The Coq mailing list

[Cédric <sedrikov AT gmail.com>]

If you want yet another way to do skip_last (without using omega):

Require Import List.

Lemma skip_hd:
forall i: nat,
forall A: Type,
forall d: A,
forall l: list A,
hd d (skipn i l) = nth i l d.
Proof.
intros i A d; induction i; simpl; intros [|h l]; simpl; auto.
Qed.

Fixpoint lt2 (m n : nat) : Prop :=
match n with
| O => False
| S n => match m with O => True | S m => lt2 m n end
end.

Lemma lt_to_lt2 (m n : nat) : m < n -> lt2 m n.
Proof.
intros H; induction H.
+ induction m; simpl; auto.
+ revert IHle; clear; revert m; induction m0; intros [|x]; simpl; auto.
intros [].
Qed.

Lemma skip_last:
forall i: nat,
forall A: Type,
forall d: A,
forall l: list A,
i < length l -> last (skipn i l) d = last l d.
Proof.
intros i A d l H.
generalize (lt_to_lt2 _ _ H); clear H.
revert l; induction i; simpl; auto.
intros [|h l]; simpl; auto.
intros H; case (IHi l H); clear - H.
destruct l; auto.
destruct i; destruct H.
Qed.

Le Sun, 17 Aug 2014 21:36:14 +0200, Marcus Ramos <marcus.ramos AT univasf.edu.br> a écrit:

Hi Gabriel,

Very helpful and very kind of you.
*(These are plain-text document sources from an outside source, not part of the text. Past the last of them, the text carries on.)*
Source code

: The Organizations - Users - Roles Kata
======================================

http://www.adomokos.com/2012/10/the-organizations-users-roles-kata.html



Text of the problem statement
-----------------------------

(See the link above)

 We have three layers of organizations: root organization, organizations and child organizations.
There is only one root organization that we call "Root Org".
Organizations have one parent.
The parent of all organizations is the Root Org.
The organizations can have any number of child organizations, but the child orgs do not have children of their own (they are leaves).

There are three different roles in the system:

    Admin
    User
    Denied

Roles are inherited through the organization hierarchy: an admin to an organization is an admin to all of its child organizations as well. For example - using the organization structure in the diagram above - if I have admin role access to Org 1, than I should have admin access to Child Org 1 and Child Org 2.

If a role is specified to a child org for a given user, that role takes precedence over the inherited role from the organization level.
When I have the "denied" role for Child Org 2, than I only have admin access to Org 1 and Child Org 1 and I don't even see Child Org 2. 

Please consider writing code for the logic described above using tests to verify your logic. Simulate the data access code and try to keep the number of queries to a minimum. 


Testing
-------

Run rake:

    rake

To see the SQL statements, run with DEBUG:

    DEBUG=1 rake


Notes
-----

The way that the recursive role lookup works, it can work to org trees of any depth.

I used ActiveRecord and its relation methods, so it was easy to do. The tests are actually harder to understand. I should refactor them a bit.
Thanks.

Best Regards,

Marcus.

2014-08-17 16:24 GMT-03:00 Gabriel Scherer <gabriel.scherer AT gmail.com>:

I tried to solve the first lemma (in fact solved it), recording my
process as a comment at each step. (I also included the goal in the
comment so that you wouldn't have to replay it to follow it, but it's
still nicer with a replay. I'm only an intermediate user of Coq, so
I'm sure people may have more direct proofs -- although this case is
simple enough that there are not many different solutions.

Require Import List.

Lemma skip_hd:
forall i: nat,
forall A: Type,
forall d: A,
forall l: list A,
hd d (skipn i l) = nth i l d.

  (* step 1: let's look at the List documentation
     http://coq.inria.fr/library/Coq.Lists.List.html

     Notice that 'skpin' is defined by induction on 'i', while 'nth'
     matches over both 'i' and 'l'. To reason about them, it's natural
     to do induction on 'i' as well, but we may need to then destruct
     'l' so that the pattern-matching of 'nth' fires.
   *)
  induction i.
  - (* Goal: forall (A : Type) (d : A) (l : list A), hd d (skipn 0 l)
= nth 0 l d *)
    (* (skipn 0 l) should simplify; instead of calling 'simpl' now,
i'll undo 'induction' and call 'simpl' in in both
       induction branches (can't hurt) *)
  Undo.
  induction i; simpl.
  - (* Goal: forall (A : Type) (d : A) (l : list A), hd d l = nth 0 l d *)
    (* I need 'nth 0 l d' to simplify as well;
       as seen in 'nth' code, I need to expose the structure of 'l'
for this to happen *)
    destruct l; simpl.
    (* Now both goals look trivially solvable. Let's undo and do them
at once. *)
    Undo.
    destruct l; simpl; auto.
  - (* Goal:
  i : nat
  IHi : forall (A : Type) (d : A) (l : list A), hd d (skipn i l) = nth i l d
  ============================
   forall (A : Type) (d : A) (l : list A),
   hd d match l with
        | nil => nil
        | _ :: l0 => skipn i l0
        end = nth (S i) l d
     *)
    destruct l; simpl.
    + (* Goal: d = d *) auto.
    + (* Goal: hd d (skipn i l) = nth i l d *)
      (* my only chance is to try the induction hypothesis *)
      apply IHi.
      (* "No more subgoals."
         I didn't know it would work *that* well *)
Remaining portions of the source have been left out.